(Data records)
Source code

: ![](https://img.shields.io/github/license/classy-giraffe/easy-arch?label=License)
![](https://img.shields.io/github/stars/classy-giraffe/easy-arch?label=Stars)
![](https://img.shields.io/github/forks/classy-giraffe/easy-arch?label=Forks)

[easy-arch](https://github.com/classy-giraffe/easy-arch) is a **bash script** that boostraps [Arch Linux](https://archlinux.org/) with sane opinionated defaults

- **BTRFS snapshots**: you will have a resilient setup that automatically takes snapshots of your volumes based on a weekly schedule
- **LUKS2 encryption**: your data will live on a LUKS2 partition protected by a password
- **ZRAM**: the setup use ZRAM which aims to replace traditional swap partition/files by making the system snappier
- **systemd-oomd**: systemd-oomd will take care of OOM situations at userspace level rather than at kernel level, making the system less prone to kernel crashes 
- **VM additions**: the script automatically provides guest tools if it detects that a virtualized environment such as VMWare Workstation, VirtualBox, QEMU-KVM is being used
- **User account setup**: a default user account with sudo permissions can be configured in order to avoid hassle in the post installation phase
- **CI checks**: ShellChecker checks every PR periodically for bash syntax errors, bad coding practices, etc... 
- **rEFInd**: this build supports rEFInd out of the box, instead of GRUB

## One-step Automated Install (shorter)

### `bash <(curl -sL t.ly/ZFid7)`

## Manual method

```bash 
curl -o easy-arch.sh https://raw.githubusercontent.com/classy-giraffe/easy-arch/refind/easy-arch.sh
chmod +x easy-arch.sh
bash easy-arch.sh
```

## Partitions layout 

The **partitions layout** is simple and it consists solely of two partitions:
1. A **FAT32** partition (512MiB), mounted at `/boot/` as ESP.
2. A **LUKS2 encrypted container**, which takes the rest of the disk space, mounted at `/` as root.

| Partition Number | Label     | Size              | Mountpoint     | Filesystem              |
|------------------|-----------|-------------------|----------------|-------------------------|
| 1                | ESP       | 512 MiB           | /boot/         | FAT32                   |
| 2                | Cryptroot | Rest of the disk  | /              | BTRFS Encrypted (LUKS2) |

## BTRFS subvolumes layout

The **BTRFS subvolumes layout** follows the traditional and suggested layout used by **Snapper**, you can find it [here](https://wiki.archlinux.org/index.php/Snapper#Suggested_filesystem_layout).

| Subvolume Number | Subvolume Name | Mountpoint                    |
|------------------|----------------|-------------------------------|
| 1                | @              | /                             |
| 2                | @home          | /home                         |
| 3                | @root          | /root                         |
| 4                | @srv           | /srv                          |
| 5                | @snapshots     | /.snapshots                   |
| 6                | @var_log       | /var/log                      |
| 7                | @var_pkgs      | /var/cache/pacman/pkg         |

§ **WHAT THE TASK ASKS**: Restate the data above word for word, please.

§ **OUTPUT FOR THIS TASK**:
Source code

: ![](https://img.shields.io/github/license/classy-giraffe/easy-arch?label=License)
![](https://img.shields.io/github/stars/classy-giraffe/easy-arch?label=Stars)
![](https://img.shields.io/github/forks/classy-giraffe/easy-arch?label=Forks)

[easy-arch](https://github.com/classy-giraffe/easy-arch) is a **bash script** that boostraps [Arch Linux](https://archlinux.org/) with sane opinionated defaults

- **BTRFS snapshots**: you will have a resilient setup that automatically takes snapshots of your volumes based on a weekly schedule
- **LUKS2 encryption**: your data will live on a LUKS2 partition protected by a password
- **ZRAM**: the setup use ZRAM which aims to replace traditional swap partition/files by making the system snappier
- **systemd-oomd**: systemd-oomd will take care of OOM situations at userspace level rather than at kernel level, making the system less prone to kernel crashes 
- **VM additions**: the script automatically provides guest tools if it detects that a virtualized environment such as VMWare Workstation, VirtualBox, QEMU-KVM is being used
- **User account setup**: a default user account with sudo permissions can be configured in order to avoid hassle in the post installation phase
- **CI checks**: ShellChecker checks every PR periodically for bash syntax errors, bad coding practices, etc... 
- **rEFInd**: this build supports rEFInd out of the box, instead of GRUB

## One-step Automated Install (shorter)

### `bash <(curl -sL t.ly/ZFid7)`

## Manual method

```bash 
curl -o easy-arch.sh https://raw.githubusercontent.com/classy-giraffe/easy-arch/refind/easy-arch.sh
chmod +x easy-arch.sh
bash easy-arch.sh
```

## Partitions layout 

The **partitions layout** is simple and it consists solely of two partitions:
1. A **FAT32** partition (512MiB), mounted at `/boot/` as ESP.
2. A **LUKS2 encrypted container**, which takes the rest of the disk space, mounted at `/` as root.

| Partition Number | Label     | Size              | Mountpoint     | Filesystem              |
|------------------|-----------|-------------------|----------------|-------------------------|
| 1                | ESP       | 512 MiB           | /boot/         | FAT32                   |
| 2                | Cryptroot | Rest of the disk  | /              | BTRFS Encrypted (LUKS2) |

## BTRFS subvolumes layout

The **BTRFS subvolumes layout** follows the traditional and suggested layout used by **Snapper**, you can find it [here](https://wiki.archlinux.org/index.php/Snapper#Suggested_filesystem_layout).

| Subvolume Number | Subvolume Name | Mountpoint                    |
|------------------|----------------|-------------------------------|
| 1                | @              | /                             |
| 2                | @home          | /home                         |
| 3                | @root          | /root                         |
| 4                | @srv           | /srv                          |
| 5                | @snapshots     | /.snapshots                   |
| 6                | @var_log       | /var/log                      |
| 7                | @var_pkgs      | /var/cache/pacman/pkg         |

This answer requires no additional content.